# MIT License
#
# Copyright (c) 2023 CNRS
#
# Permission is hereby granted, free of charge, to any person obtaining a copy
# of this software and associated documentation files (the "Software"), to deal
# in the Software without restriction, including without limitation the rights
# to use, copy, modify, merge, publish, distribute, sublicense, and/or sell
# copies of the Software, and to permit persons to whom the Software is
# furnished to do so, subject to the following conditions:
#
# The above copyright notice and this permission notice shall be included in all
# copies or substantial portions of the Software.
#
# THE SOFTWARE IS PROVIDED "AS IS", WITHOUT WARRANTY OF ANY KIND, EXPRESS OR
# IMPLIED, INCLUDING BUT NOT LIMITED TO THE WARRANTIES OF MERCHANTABILITY,
# FITNESS FOR A PARTICULAR PURPOSE AND NONINFRINGEMENT. IN NO EVENT SHALL THE
# AUTHORS OR COPYRIGHT HOLDERS BE LIABLE FOR ANY CLAIM, DAMAGES OR OTHER
# LIABILITY, WHETHER IN AN ACTION OF CONTRACT, TORT OR OTHERWISE, ARISING FROM,
# OUT OF OR IN CONNECTION WITH THE SOFTWARE OR THE USE OR OTHER DEALINGS IN THE
# SOFTWARE.


from functools import lru_cache, partial
from typing import Optional

import torch
import torch.nn.functional as F
import torchaudio.compliance.kaldi as kaldi

from pyannote.audio.core.model import Model
from pyannote.audio.core.task import Task
from pyannote.audio.utils.receptive_field import (
    conv1d_num_frames,
    conv1d_receptive_field_center,
    conv1d_receptive_field_size,
)

from .resnet import ResNet34, ResNet152, ResNet221, ResNet293


class BaseWeSpeakerResNet(Model):
    """Base class for WeSpeaker's ResNet models

    Parameters
    ----------
    fbank_centering_span : float, optional
        Span of the fbank centering window (in seconds).
        Defaults (None) to use whole input.

    See also
    --------
    torchaudio.compliance.kaldi.fbank

    """

    def __init__(
        self,
        sample_rate: int = 16000,
        num_channels: int = 1,
        num_mel_bins: int = 80,
        frame_length: float = 25.0,  # in milliseconds
        frame_shift: float = 10.0,  # in milliseconds
        round_to_power_of_two: bool = True,
        snip_edges: bool = True,
        dither: float = 0.0,
        window_type: str = "hamming",
        use_energy: bool = False,
        fbank_centering_span: Optional[float] = None,
        task: Optional[Task] = None,
    ):
        super().__init__(sample_rate=sample_rate, num_channels=num_channels, task=task)

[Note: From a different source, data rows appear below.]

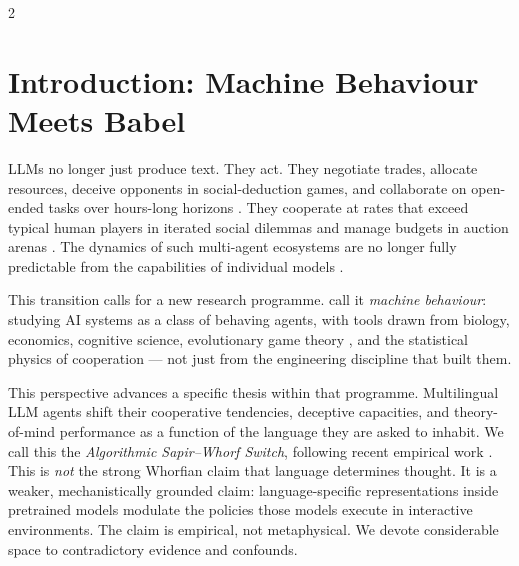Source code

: \documentclass[openacc]{rsproca_new}
\begin{document}
\maketitle

\begin{multicols}{2}

\section{Introduction: Machine Behaviour Meets Babel}
\label{sec:intro}

LLMs no longer just produce text. They act. They negotiate trades, allocate resources, deceive opponents in social-deduction games, and collaborate on open-ended tasks over hours-long horizons \cite{meta2022cicero, wang2024voyager, huynh2026moreatstake, sun2025gametheoryllm}. They cooperate at rates that exceed typical human players in iterated social dilemmas \cite{fontana2024nicer} and manage budgets in auction arenas \cite{chen2024aucarena}. The dynamics of such multi-agent ecosystems are no longer fully predictable from the capabilities of individual models \cite{cemri2025mast, nie2025multiagentbench}.

This transition calls for a new research programme. \citeauthor{rahwan2019machinebehaviour} \cite{rahwan2019machinebehaviour} call it \emph{machine behaviour}: studying AI systems as a class of behaving agents, with tools drawn from biology, economics, cognitive science, evolutionary game theory \cite{han2022emergent}, and the statistical physics of cooperation \cite{perc2017statistical} --- not just from the engineering discipline that built them.

This perspective advances a specific thesis within that programme. Multilingual LLM agents shift their cooperative tendencies, deceptive capacities, and theory-of-mind performance as a function of the language they are asked to inhabit. We call this the \emph{Algorithmic Sapir--Whorf Switch}, following recent empirical work \cite{wang2025babel}. This is \emph{not} the strong Whorfian claim that language determines thought. It is a weaker, mechanistically grounded claim: language-specific representations inside pretrained models modulate the policies those models execute in interactive environments. The claim is empirical, not metaphysical. We devote considerable space to contradictory evidence and confounds.


\end{multicols}
\end{document}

        self.save_hyperparameters(
            "sample_rate",
            "num_channels",
            "num_mel_bins",
            "frame_length",
            "frame_shift",
            "dither",
            "round_to_power_of_two",
            "snip_edges",
            "window_type",
            "use_energy",
            "fbank_centering_span",
        )

        self._fbank = partial(
            kaldi.fbank,
            num_mel_bins=self.hparams.num_mel_bins,
            frame_length=self.hparams.frame_length,
            round_to_power_of_two=self.hparams.round_to_power_of_two,
            frame_shift=self.hparams.frame_shift,
            snip_edges=self.hparams.snip_edges,
            dither=self.hparams.dither,
            sample_frequency=self.hparams.sample_rate,
            window_type=self.hparams.window_type,
            use_energy=self.hparams.use_energy,
        )

    @property
    def fbank_only(self) -> bool:
        """Whether to only extract fbank features"""
        return getattr(self, "_fbank_only", False)

    @fbank_only.setter
    def fbank_only(self, value: bool):
        if hasattr(self, "receptive_field"):
            del self.receptive_field

        self._fbank_only = value

    def compute_fbank(self, waveforms: torch.Tensor) -> torch.Tensor:
        """Extract fbank features

        Parameters
        ----------
        waveforms : (batch_size, num_channels, num_samples)

        Returns
        -------
        fbank : (batch_size, num_frames, num_mel_bins)
            fbank features

        Source: https://github.com/wenet-e2e/wespeaker/blob/45941e7cba2c3ea99e232d02bedf617fc71b0dad/wespeaker/bin/infer_onnx.py#L30C1-L50
        """

        waveforms = waveforms * (1 << 15)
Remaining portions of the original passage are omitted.